La atención multidisciplinaria y los nuevos abordajes permiten aliviar los efectos de la Esclerosis Lateral Amiotrófica y mejorar la calidad de vida de los pacientes.
ARGENTINA.- Cada 21 de junio se conmemora el Día Mundial de la Lucha contra la Esclerosis Lateral Amiotrófica (ELA), una enfermedad neurodegenerativa que afecta a las neuronas motoras de la médula espinal y del cerebro.
Estas células son responsables del control voluntario de los músculos, que en este cuadro se deterioran de forma progresiva. Así, los mensajes gradualmente dejan de llegar a los mismos, lo cual lleva a tener debilidad, rigidez y atrofia.
Según la Asociación ELA Argentina, “la ELA es una condición que limita la vida en forma progresiva y que puede afectar el caminar, el habla, la deglución y la respiración. Sin embargo, no todos los síntomas necesariamente les suceden a todos y es poco probable que todos ellos se desarrollen al mismo tiempo, o en algún orden específico”.
Los primeros síntomas de la ELA
De acuerdo al Instituto Nacional de Trastornos Neurológicos y Accidentes Cerebrovasculares de Estados Unidos, (NINDS, por sus siglas en inglés), los siguientes son los más frecuentes:
- Contracciones musculares en el brazo, la pierna, el hombro o la lengua
- Calambres musculares
- Músculos tensos y rígidos (espasticidad)
- Debilidad muscular que afecta un brazo, una pierna, el cuello o el diafragma
- Habla enredada o nasal
- Dificultad para masticar o tragar
A medida que avanza la enfermedad, la debilidad muscular y la atrofia se propagan a distintas partes del cuerpo. Las personas que viven con ELA pueden presentar los siguientes problemas:
- Para moverse. Con el tiempo, las personas con esclerosis lateral amiotrófica no podrán ponerse de pie o caminar, acostarse o levantarse de la cama por sí mismas, ni usar sus manos y brazos
- Para masticar alimentos y tragar (llamado disfagia)
- Para hablar o formar palabras (llamado disartria)
- Con la respiración (disnea).
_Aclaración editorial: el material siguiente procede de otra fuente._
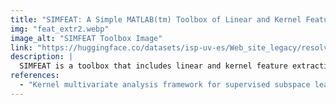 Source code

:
 ```yaml
---
title: "SIMFEAT: A Simple MATLAB(tm) Toolbox of Linear and Kernel Feature Extraction"
img: "feat_extr2.webp"
image_alt: "SIMFEAT Toolbox Image"
link: "https://huggingface.co/datasets/isp-uv-es/Web_site_legacy/resolve/main/code/soft_feature/simfeat.zip"
description: |
  SIMFEAT is a toolbox that includes linear and kernel feature extraction methods. Linear methods: PCA, MNF, CCA, PLS, OPLS. Kernel methods: KPCA, KMNF, KCCA, KPLS, KOPLS, KECA.
references:
  - "Kernel multivariate analysis framework for supervised subspace learning: A tutorial on linear and kernel multivariate methods. Arenas-Garcia, J., Petersen, K.B., Camps-Valls, G., Hansen, L.K. IEEE Signal Processing Magazine, 30(4):16-29, 2013."
---
```

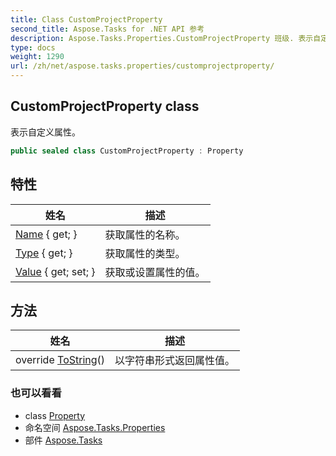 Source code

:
 ```yaml
---
title: Class CustomProjectProperty
second_title: Aspose.Tasks for .NET API 参考
description: Aspose.Tasks.Properties.CustomProjectProperty 班级. 表示自定义属性
type: docs
weight: 1290
url: /zh/net/aspose.tasks.properties/customprojectproperty/
---
```

## CustomProjectProperty class

表示自定义属性。

```csharp
public sealed class CustomProjectProperty : Property
```

## 特性

| 姓名 | 描述 |
| --- | --- |
| [Name](../../aspose.tasks.properties/property/name/) { get; } | 获取属性的名称。 |
| [Type](../../aspose.tasks.properties/customprojectproperty/type/) { get; } | 获取属性的类型。 |
| [Value](../../aspose.tasks.properties/property/value/) { get; set; } | 获取或设置属性的值。 |

## 方法

| 姓名 | 描述 |
| --- | --- |
| override [ToString](../../aspose.tasks.properties/property/tostring/)() | 以字符串形式返回属性值。 |

### 也可以看看

* class [Property](../property/)
* 命名空间 [Aspose.Tasks.Properties](../../aspose.tasks.properties/)
* 部件 [Aspose.Tasks](../../)



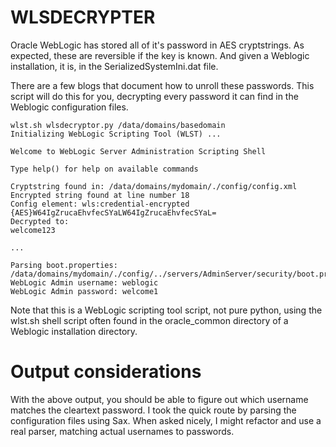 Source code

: # WLSDECRYPTER
Oracle WebLogic has stored all of it's password in AES cryptstrings. As expected, these are reversible if the key is known. And given a Weblogic installation, it is, in the SerializedSystemIni.dat file. 

There are a few blogs that document how to unroll these passwords. This script will do this for you, decrypting every password it can find in the Weblogic configuration files. 
```
wlst.sh wlsdecryptor.py /data/domains/basedomain
Initializing WebLogic Scripting Tool (WLST) ...

Welcome to WebLogic Server Administration Scripting Shell

Type help() for help on available commands

Cryptstring found in: /data/domains/mydomain/./config/config.xml
Encrypted string found at line number 18
Config element: wls:credential-encrypted
{AES}W64IgZrucaEhvfecSYaLW64IgZrucaEhvfecSYaL=
Decrypted to:
welcome123

...

Parsing boot.properties: /data/domains/mydomain/./config/../servers/AdminServer/security/boot.properties
WebLogic Admin username: weblogic
WebLogic Admin password: welcome1
```
Note that this is a WebLogic scripting tool script, not pure python, using the wlst.sh shell script often found in the oracle_common directory of a Weblogic installation directory. 

# Output considerations
With the above output, you should be able to figure out which username matches the cleartext password. I took the quick route by parsing the configuration files using Sax. When asked nicely, I might refactor and use a real parser, matching actual usernames to passwords.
Las personas con esclerosis lateral amiotrófica pueden perder la capacidad de respirar por sí mismas y deben depender de un respirador
- Para mantener su peso y con la desnutrición
- Con calambres musculares y neuropatía (daño o enfermedad de los nervios)
- Ansiedad y depresión
Cómo es el tratamiento de la ELA
Actualmente, no existe tratamiento para revertir el daño a las neuronas motoras ni curar la ELA. Sin embargo, algunos tratamientos pueden ralentizar la progresión del trastorno y mejorar la calidad de vida.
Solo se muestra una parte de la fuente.